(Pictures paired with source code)
● ● ●

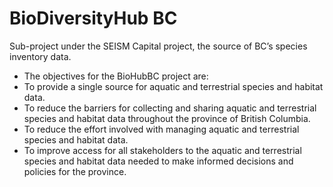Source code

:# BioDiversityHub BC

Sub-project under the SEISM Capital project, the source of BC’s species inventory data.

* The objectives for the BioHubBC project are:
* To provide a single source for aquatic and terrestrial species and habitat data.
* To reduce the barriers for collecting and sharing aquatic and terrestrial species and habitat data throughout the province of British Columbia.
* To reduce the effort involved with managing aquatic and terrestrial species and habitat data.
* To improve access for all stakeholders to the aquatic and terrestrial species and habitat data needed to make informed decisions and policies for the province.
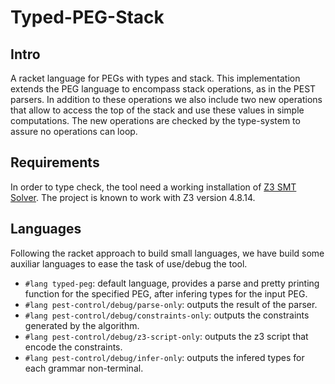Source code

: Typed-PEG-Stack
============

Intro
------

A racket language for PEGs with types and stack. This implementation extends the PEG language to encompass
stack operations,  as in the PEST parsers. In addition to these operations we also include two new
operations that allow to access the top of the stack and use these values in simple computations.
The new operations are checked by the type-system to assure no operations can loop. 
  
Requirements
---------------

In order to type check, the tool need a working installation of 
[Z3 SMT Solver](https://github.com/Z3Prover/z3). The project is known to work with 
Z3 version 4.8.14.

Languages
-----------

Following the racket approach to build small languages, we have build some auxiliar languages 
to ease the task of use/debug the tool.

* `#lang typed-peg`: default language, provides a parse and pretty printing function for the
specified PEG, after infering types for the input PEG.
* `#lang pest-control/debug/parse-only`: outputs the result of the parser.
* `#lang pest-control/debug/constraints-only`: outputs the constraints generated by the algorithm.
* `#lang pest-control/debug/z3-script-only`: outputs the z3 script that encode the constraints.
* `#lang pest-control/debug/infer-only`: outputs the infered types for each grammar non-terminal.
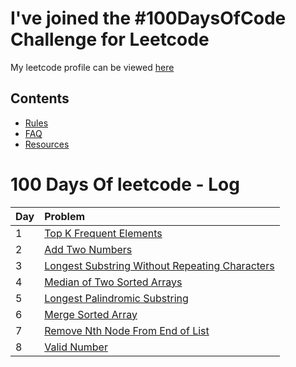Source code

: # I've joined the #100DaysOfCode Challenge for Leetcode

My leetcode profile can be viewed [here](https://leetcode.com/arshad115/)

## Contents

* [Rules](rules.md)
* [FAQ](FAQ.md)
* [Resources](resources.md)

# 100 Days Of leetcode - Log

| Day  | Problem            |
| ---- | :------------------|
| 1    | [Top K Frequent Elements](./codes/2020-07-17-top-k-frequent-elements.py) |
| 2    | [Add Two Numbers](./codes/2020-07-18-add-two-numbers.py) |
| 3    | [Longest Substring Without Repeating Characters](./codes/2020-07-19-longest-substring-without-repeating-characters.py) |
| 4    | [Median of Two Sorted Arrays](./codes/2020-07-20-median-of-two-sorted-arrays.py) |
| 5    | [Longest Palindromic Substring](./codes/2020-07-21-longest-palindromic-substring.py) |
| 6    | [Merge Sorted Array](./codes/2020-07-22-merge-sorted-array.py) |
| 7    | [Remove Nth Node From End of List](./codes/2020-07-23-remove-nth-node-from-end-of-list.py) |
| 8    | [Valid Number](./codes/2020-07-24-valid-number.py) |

● ● ●

Your reply should hold nothing but the lines above, from the one containing "[Z3 SMT Solver](https://github.com/Z3Prover/z3)." to the one containing "# 100 Days Of leetcode - Log", reproduced exactly minus the pictures.

[Z3 SMT Solver](https://github.com/Z3Prover/z3). The project is known to work with 
Z3 version 4.8.14.

Languages
-----------

Following the racket approach to build small languages, we have build some auxiliar languages 
to ease the task of use/debug the tool.

* `#lang typed-peg`: default language, provides a parse and pretty printing function for the
specified PEG, after infering types for the input PEG.
* `#lang pest-control/debug/parse-only`: outputs the result of the parser.
* `#lang pest-control/debug/constraints-only`: outputs the constraints generated by the algorithm.
* `#lang pest-control/debug/z3-script-only`: outputs the z3 script that encode the constraints.
* `#lang pest-control/debug/infer-only`: outputs the infered types for each grammar non-terminal.
Source code

: # I've joined the #100DaysOfCode Challenge for Leetcode

My leetcode profile can be viewed [here](https://leetcode.com/arshad115/)

## Contents

* [Rules](rules.md)
* [FAQ](FAQ.md)
* [Resources](resources.md)

# 100 Days Of leetcode - Log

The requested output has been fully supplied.